The adaptive thinking backlash
Anthropic’s Opus 4.7 faces user backlash due to its new adaptive thinking mode and tokenisation changes, revealing a disconnect between benchmark performance and real-world developer experience.
Joel Miller

Anthropic launched Opus 4.7 this week and the reaction has been unusually negative. Within hours, power users were complaining the model felt shallower than 4.6, followed instructions worse, and burned through weekly allowances at an alarming rate. On X and Reddit, long-time Claude fans described spending hours debugging their own setups because they could not believe the new release was really the upgrade on the box. One widely shared post called it “basically 4.6 with low thinking as a default”. The word most often used was regression.
The central change sits behind a harmless-sounding phrase. Extended thinking, the old toggle that let users decide how hard Claude should reason, has been replaced with “adaptive thinking”, where the model itself decides. In Claude Code the default shifts to a new xhigh effort level; in the consumer UI the controls are thinner. Combined with a new tokeniser that maps the same text to up to 35% more tokens, and a temporary 7.5x premium multiplier in GitHub Copilot, the effect for many developers is that Opus 4.7 costs more and feels less reliable than the model it replaced.
None of this shows up in the headline benchmarks. On SWE-bench Verified and SWE-bench Pro, 4.7 is a clear step up, and Anthropic’s partner case studies report meaningful gains on long-running agentic work. Yet on SimpleBench, which tests the kind of everyday common-sense reasoning humans actually ask for, 4.7 stumbles. That gap is the story. Benchmarks test hard things, and adaptive thinking happily spends compute when it senses difficulty. For a simple question that a careful human would still think about for ten seconds, the model may decide no reasoning is needed and fire back a confident, shallow answer.
This is not unique to Anthropic.
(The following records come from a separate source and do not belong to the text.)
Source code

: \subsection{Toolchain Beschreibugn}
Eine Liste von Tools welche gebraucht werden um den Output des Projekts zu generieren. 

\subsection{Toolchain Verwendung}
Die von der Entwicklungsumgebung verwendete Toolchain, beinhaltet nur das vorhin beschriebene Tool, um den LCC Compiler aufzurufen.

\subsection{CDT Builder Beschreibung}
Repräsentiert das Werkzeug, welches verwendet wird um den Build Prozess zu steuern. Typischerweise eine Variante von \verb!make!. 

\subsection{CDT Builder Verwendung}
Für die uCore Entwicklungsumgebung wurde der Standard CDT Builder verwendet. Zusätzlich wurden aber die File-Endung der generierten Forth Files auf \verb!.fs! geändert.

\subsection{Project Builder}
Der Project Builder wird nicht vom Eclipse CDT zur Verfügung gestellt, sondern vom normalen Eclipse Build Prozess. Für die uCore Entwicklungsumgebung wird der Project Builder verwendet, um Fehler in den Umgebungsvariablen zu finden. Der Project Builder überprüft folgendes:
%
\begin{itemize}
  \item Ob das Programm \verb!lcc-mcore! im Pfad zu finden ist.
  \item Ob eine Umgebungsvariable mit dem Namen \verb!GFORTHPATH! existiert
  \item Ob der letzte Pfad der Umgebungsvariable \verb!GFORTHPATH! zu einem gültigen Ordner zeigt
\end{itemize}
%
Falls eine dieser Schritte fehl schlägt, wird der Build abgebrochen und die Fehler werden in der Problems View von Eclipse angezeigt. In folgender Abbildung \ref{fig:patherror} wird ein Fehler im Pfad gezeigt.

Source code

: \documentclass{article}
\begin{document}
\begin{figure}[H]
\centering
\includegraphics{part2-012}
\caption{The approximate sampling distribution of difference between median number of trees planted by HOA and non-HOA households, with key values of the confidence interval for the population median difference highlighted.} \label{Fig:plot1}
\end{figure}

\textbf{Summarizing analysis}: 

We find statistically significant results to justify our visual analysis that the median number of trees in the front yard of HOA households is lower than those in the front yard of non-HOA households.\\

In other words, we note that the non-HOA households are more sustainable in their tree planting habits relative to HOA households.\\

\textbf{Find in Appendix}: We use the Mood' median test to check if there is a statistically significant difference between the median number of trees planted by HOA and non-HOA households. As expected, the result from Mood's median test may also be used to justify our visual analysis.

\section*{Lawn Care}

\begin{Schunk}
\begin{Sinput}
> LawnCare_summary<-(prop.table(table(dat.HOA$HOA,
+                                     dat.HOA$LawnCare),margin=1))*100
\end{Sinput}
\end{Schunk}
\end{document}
OpenAI went through the same cycle with GPT-5’s auto-routing last year and had to restore explicit effort controls after a backlash. The lesson does not seem to have travelled. Labs keep trying to hide effort management behind clever routing because the internal maths is seductive: similar average accuracy at much lower cost. What the maths misses is that heavy users are not the averages, and they notice issues within minutes.
Takeaways: The Opus 4.7 backlash is not really about one model. It is about an industry struggling to balance the cost of reasoning with demand for intelligence.